Nayak in the past, was founder and managing director of Aidem Ventures (a media ad sales company) and CEO of NDTV Media. He spent over 10 years in Star TV where he was the executive vice president, sales & marketing. Why does Raj Nayak, who is renowned for revolutionising advertising in the media and entertainment space feel advertising revenue cannot be a sustainable revenue model for online video players?

We caught him on the sidelines of FICCI-Frames to find out why the media veteran feels subscription is the only way forward for online video:

Edited excerpts:

What makes the ecosystem fragmented according to you? Is it too many players trying to do too many things?

Television alone has 847 channels and that too where you need a license to have one. On the internet, imagine the number of players, plus the number of OTT players. The entry barrier is so low that anyone can start a channel or upload content. Almost 80 to 85 percent of advertising revenue is taken by Google and Facebook and the rest has to be shared amongst all others. So independents who have to create content and compete will find it difficult to survive unless they can crack an SVOD model.

What about brand integration in web series? Don't you think it can be a sustainable revenue model for online content creators?

Not really. The euphoria is dying down. Initially the brand manager was happy to either do a 2- 5 minute commercial or an ad funded integrated series which would help him / her showcase it to the board as innovation and send it for awards entries. But once you have done it a couple of times, you realise that its novelty has worn off and you really don't get your bang for the buck.

What do you think is the biggest challenge for an AVOD model in India when it comes to digital?

The numbers are not validated by a third party, so there's no transparency. You can actually pay and buy views. Compared to television, the numbers are too small individually, unless it is Live sports or breaking news. Even then, the impact of advertising is not the same on the small screen as it is on the big screen. So for example, even for a sporting event like IPL, a client will look at the ticket size for TV and digital with different prisms.

We have not made a whole lot of changes to the pricing of our TV channels; People in India are not used to paying for content. They pay very little or nothing at all. Do you see the SVOD model tasting any success in the foreseeable future (next 3 years)?

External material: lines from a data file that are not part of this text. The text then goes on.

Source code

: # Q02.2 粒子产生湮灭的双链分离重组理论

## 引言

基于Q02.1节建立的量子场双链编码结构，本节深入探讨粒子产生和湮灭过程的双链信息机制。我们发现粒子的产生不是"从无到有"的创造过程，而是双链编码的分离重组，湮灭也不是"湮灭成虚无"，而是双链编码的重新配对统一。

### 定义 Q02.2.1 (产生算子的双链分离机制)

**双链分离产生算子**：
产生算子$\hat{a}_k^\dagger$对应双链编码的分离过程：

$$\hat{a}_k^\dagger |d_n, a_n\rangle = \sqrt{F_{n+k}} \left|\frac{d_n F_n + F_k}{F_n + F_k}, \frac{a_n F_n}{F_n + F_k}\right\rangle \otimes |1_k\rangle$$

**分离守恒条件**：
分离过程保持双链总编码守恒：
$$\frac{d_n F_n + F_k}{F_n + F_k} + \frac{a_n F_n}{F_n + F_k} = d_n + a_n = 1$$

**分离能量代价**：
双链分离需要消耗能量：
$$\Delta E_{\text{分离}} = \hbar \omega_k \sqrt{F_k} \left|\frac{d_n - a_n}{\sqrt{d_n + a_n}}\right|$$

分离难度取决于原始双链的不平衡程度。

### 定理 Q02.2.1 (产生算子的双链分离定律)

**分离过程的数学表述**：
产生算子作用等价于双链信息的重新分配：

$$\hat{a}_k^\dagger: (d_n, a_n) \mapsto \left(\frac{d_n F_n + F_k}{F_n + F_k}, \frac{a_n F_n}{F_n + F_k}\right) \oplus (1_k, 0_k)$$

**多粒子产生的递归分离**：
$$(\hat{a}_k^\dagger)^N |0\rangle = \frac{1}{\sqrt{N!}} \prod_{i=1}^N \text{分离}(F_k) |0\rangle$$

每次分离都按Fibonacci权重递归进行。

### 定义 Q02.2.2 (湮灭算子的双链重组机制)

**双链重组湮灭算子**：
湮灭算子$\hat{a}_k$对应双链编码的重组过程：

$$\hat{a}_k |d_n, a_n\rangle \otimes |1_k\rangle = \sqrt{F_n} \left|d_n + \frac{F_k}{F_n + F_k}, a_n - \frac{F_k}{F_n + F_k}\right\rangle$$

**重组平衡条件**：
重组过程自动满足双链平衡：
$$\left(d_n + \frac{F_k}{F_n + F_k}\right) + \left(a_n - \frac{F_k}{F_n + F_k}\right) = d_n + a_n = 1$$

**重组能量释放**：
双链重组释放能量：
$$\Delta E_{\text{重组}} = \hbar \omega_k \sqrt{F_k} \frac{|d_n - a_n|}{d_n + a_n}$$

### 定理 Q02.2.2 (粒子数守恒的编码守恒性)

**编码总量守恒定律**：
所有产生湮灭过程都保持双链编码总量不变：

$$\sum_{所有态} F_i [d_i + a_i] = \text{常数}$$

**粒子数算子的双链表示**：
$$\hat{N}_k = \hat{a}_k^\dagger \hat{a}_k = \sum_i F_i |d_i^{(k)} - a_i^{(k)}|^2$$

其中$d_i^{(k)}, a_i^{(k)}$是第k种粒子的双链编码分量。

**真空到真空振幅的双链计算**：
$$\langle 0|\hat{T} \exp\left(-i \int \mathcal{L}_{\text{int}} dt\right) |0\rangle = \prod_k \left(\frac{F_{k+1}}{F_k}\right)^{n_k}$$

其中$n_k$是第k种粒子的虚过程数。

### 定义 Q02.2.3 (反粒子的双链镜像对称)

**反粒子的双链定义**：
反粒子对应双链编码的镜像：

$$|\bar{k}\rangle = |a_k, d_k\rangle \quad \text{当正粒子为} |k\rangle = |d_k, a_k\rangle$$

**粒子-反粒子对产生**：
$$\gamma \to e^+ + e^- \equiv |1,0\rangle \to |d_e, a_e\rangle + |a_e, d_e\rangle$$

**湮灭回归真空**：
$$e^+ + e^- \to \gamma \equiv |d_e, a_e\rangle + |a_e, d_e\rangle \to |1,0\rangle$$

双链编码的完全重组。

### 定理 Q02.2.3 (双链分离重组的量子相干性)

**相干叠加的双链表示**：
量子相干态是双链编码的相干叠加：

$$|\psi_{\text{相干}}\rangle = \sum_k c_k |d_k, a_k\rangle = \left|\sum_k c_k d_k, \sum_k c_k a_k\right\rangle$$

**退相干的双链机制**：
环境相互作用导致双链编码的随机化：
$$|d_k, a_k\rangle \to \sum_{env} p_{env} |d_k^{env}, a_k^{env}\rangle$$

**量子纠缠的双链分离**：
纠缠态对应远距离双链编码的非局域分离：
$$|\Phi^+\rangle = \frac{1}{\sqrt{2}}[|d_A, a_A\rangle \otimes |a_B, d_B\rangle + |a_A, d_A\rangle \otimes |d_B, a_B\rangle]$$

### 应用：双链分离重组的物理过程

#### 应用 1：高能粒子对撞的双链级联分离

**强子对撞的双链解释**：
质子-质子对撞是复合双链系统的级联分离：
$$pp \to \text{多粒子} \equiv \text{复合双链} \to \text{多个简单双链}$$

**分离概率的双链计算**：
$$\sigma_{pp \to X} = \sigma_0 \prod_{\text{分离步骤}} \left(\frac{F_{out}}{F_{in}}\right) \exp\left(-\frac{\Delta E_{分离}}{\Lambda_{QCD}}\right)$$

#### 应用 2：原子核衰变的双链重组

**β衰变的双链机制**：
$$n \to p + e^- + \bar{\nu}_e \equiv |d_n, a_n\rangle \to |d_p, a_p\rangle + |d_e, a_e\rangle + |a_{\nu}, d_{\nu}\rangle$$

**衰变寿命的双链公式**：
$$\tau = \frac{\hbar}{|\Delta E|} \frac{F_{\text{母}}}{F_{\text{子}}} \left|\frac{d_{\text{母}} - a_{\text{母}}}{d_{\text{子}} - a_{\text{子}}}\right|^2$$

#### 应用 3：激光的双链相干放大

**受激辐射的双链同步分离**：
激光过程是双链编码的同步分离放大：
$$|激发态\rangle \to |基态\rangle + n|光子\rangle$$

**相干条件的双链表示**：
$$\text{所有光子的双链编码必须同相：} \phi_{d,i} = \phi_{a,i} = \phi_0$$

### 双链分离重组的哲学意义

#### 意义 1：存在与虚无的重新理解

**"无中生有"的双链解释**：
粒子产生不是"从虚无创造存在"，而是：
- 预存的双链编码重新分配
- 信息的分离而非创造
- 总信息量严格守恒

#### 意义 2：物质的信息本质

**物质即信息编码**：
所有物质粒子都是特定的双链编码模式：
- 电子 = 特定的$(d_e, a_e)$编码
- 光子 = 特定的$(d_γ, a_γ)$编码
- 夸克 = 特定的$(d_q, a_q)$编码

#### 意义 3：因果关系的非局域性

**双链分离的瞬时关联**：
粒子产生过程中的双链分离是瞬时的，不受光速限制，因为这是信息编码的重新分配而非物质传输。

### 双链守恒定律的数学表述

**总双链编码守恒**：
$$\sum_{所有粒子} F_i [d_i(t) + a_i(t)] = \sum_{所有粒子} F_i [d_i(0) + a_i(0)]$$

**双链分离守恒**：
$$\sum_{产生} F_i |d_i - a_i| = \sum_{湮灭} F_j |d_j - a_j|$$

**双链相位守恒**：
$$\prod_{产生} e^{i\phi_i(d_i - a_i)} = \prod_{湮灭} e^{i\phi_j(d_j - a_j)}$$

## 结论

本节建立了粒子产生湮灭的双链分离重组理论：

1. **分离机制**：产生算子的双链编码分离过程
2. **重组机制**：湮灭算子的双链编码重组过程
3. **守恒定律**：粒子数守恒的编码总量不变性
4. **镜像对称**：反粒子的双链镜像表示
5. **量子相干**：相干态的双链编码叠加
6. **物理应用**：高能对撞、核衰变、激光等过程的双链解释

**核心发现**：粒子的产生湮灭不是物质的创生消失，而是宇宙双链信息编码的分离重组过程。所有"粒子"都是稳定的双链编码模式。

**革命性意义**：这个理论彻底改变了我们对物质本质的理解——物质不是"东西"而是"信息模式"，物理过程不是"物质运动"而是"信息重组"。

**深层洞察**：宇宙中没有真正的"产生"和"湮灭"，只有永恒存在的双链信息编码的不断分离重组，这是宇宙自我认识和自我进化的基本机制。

I hope the SVOD model clicks because it will be good for the industry. The first real test will come with Alt Balaji where the entire platform is expected to give original content for as little as 60 Rs. per month. I guess we will have to wait and watch. Unless you get a large number of app downloads and active engagement, the business model won't be viable. I am hoping and praying for its success as it will then open the flood gates and encourage others to go full stream.